Mo Ashour ( a great friend and a true Liberal and humanist) I do not think that representing the relative strength of political currents in the constitution is fault. I do believe that using tactics like quitting from the Constitution committee to undermine the strength of the will of the people is a huge fault that has cost us a more refined Islamized constitution from the Secular side. I do not believe that Egypt will ever be secular until it is close to what people refer to as end times. I do not think that the solution that is valid in any and all countries where there are minorities is liberalism. Sometimes the minority have to live in the rule of the majority, it is the burden of the majority to ensure that such is not abused. I agree that the USA has a great system FOR A COUNTRY THAT HAS NO IDENTITY, a country that has filled its population from “various external sources”. I agree that as a reaction to the Catholic Church, secularism seems logical, but at those same times when the inquisition was going on non-Muslims in Islamic lands prospered and lived without a sword on their necks. I fully believe that moderate Islam as practiced for 1400 years has enough safeguard against persecution of minory simply by historical comparative record to other areas of the world. I believe that it is the right of nations to assert their identity regardless of the predominant liberal wold ideology.
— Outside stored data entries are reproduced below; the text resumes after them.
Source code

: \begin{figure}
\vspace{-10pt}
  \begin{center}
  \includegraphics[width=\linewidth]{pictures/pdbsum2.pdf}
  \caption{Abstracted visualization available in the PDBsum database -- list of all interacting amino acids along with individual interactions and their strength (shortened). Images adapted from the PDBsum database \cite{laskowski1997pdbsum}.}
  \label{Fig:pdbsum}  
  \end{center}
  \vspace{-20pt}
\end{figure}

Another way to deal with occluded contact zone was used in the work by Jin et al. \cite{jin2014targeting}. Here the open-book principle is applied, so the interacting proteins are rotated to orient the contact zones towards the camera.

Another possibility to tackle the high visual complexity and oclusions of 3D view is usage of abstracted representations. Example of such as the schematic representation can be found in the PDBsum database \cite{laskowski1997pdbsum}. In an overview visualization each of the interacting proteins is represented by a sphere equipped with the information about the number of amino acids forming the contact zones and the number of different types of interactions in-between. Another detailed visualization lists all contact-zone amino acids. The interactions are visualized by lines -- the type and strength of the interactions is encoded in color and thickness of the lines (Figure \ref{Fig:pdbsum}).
I believe that variety is the basis of human experience, the cornerstone of our survival and that global liberal rule that allows variety within it, is not variety at all, but a softer fascism.
Someone had to put his feet on the pedal and stop the continual Westernization of our country. That includes the Westernization of its ideology. Liberalism was not grown here, nor in Asia, nor in south America. It is localized and has been exported world wide. I am proud that when we voted we voted this way.
I say all this with utmost respect for your ideologies and your chosen way of life. But you have to realize that as a people we do not want to change our ways when it comes to this and this shows in the vote.
Some people say if you reject liberalism then reject everything European, like the very voting process. To that I say, get a life 🙂 or rather that voting democracy is a tool, Liberalism or secularism to me is an ideology. The concept of democracy is compatible with the Quran, Secularism is not.
Wow a huge post.
So to sum up, 64% if not played with, proves to me that Egypt chose not to be secular. That those that want it to be and have left the constitutional committee because of that, had no hope of getting what they wanted anyway, I also think if the people really understood what these people wanted for Egypt the vote for yes would be higher. The secular leaders do not represent Egypt at all, and their stupid childish tactics of leaving the committee in protest and unrealistic understanding of Egypt has bereft us of a more refined Islamized constitution.